Last updated : January 12, 2018 12:08 pm
Though it receives a mixed bag of opinions, 100% FDI rule in Single Brand retail satisfies most of the stakeholders relating to the retail landscape here in India.
The Confederation of All India Traders (CAIT) strongly opposed the move as they opined that it will facilitate easy entry of MNCs in retail trade of India and will also violate poll promise of BJP. In a statement shared with media, CAIT mentioned, “It’s a serious matter for small businesses. It is a pity that instead of formulating policies for the welfare, upgradation and modernisation of existing retail trade, the Govt is more interested in paving way for the MNCs to control and dominate the retail trade of India.”

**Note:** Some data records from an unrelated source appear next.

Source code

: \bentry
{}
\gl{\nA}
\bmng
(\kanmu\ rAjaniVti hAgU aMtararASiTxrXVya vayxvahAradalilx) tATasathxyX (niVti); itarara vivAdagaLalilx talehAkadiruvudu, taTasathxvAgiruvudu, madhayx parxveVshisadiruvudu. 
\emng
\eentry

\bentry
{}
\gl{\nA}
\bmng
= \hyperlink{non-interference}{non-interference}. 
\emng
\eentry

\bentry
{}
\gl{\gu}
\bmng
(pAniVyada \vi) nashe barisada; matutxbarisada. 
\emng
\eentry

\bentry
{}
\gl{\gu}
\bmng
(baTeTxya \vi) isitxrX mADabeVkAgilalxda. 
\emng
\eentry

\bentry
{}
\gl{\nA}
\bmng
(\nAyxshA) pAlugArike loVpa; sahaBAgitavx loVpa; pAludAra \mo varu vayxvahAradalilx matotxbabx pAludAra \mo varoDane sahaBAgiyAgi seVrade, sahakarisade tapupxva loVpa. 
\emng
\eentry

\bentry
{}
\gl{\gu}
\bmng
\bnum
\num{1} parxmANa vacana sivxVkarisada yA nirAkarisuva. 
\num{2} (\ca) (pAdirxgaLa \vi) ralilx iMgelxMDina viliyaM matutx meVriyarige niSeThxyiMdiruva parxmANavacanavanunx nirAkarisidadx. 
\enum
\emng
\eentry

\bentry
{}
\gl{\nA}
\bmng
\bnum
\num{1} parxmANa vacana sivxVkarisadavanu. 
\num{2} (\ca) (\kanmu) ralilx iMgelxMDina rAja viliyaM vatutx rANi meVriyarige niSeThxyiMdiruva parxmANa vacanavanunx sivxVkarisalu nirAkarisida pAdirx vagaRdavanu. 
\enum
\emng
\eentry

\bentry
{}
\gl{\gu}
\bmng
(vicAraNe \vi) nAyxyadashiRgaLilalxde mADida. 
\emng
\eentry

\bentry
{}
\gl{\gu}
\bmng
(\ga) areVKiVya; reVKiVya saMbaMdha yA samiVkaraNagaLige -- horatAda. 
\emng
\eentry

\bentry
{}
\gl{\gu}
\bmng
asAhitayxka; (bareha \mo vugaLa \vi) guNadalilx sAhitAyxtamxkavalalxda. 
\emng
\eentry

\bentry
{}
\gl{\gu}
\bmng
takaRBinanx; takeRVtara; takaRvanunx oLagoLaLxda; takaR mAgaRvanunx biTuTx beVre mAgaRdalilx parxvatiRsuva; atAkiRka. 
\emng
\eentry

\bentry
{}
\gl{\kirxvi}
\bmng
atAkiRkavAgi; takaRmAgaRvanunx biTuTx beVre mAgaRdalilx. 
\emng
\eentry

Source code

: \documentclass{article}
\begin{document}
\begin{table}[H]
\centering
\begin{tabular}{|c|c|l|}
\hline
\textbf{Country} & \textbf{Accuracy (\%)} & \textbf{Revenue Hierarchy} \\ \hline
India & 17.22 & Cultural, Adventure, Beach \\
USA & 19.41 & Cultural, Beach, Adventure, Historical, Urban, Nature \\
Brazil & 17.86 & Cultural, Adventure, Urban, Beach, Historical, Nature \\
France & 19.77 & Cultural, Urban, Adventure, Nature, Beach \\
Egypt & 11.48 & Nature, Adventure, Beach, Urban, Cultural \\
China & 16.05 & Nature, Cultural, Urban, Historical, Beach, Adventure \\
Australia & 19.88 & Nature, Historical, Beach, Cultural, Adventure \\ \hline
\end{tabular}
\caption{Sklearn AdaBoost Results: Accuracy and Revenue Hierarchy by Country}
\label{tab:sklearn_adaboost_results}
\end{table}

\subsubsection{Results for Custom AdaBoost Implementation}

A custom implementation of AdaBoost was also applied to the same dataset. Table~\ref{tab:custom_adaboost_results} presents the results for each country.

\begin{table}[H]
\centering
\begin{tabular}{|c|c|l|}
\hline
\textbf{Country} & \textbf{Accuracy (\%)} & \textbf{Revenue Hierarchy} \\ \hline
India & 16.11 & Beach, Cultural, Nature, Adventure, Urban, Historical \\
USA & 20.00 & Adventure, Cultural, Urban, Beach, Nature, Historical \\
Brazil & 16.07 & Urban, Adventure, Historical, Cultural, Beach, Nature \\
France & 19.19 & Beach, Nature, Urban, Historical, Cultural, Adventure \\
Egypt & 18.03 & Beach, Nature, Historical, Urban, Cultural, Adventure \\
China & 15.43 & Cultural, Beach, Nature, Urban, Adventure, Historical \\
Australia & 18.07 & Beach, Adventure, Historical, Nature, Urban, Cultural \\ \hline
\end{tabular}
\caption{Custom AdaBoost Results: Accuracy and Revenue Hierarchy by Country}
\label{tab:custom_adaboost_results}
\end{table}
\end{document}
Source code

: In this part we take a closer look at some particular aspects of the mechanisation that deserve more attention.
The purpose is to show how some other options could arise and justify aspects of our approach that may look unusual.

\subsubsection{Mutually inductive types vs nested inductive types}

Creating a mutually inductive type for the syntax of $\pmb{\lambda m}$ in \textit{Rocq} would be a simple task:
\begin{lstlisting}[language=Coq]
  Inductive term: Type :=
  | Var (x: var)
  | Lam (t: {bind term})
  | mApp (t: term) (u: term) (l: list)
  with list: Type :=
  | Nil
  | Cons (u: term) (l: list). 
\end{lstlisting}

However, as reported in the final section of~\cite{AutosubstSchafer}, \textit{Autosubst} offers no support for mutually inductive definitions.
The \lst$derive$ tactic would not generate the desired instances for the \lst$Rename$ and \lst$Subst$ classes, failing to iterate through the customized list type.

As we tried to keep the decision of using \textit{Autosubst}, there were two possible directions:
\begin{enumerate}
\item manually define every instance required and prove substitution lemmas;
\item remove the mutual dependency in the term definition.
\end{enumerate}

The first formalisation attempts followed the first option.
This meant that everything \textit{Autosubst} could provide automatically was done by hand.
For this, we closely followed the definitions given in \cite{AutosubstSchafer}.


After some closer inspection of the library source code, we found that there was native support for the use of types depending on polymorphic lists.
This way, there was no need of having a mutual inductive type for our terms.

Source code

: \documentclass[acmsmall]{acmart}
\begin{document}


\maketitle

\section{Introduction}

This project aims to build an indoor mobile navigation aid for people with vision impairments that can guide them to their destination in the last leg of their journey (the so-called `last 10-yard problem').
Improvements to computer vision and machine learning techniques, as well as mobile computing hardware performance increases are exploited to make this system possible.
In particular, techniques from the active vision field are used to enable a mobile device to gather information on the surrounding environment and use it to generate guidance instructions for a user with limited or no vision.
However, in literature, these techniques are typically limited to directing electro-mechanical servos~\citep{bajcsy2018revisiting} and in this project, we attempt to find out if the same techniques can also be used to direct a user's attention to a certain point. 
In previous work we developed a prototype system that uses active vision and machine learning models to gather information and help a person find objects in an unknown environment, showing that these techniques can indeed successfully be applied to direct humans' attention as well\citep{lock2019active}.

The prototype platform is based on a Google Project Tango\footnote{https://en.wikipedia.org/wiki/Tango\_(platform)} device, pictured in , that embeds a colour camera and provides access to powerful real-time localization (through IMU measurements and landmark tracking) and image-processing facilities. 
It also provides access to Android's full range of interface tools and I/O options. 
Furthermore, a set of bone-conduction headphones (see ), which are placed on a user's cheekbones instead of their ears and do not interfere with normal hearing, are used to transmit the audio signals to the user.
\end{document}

On the other hand, international and Indian brands welcomed the move as they could foresee more flourishing business in India, after the step is taken. Media reported that brands like Apple and its Chinese counterpart brands are likely to do better business in
Reflecting the industry’s collectively positive opinion, Kumar Rajagopalan, CEO of Retailers Association of India (RAI), mentioned, “We have always been supportive of relaxation of norms for FDI in retail. It will pave a smooth way for India’s retail sector to grow further. It is known that global companies take time to develop good suppliers as partners and hence the relaxed time frame for sourcing is conducive without compromising India's need to be a good sourcing hub for global brands. In the long run, today's reform would help boost employment, bring in wide product choices for consumers and help grow not just the economy, but the nation as a whole.”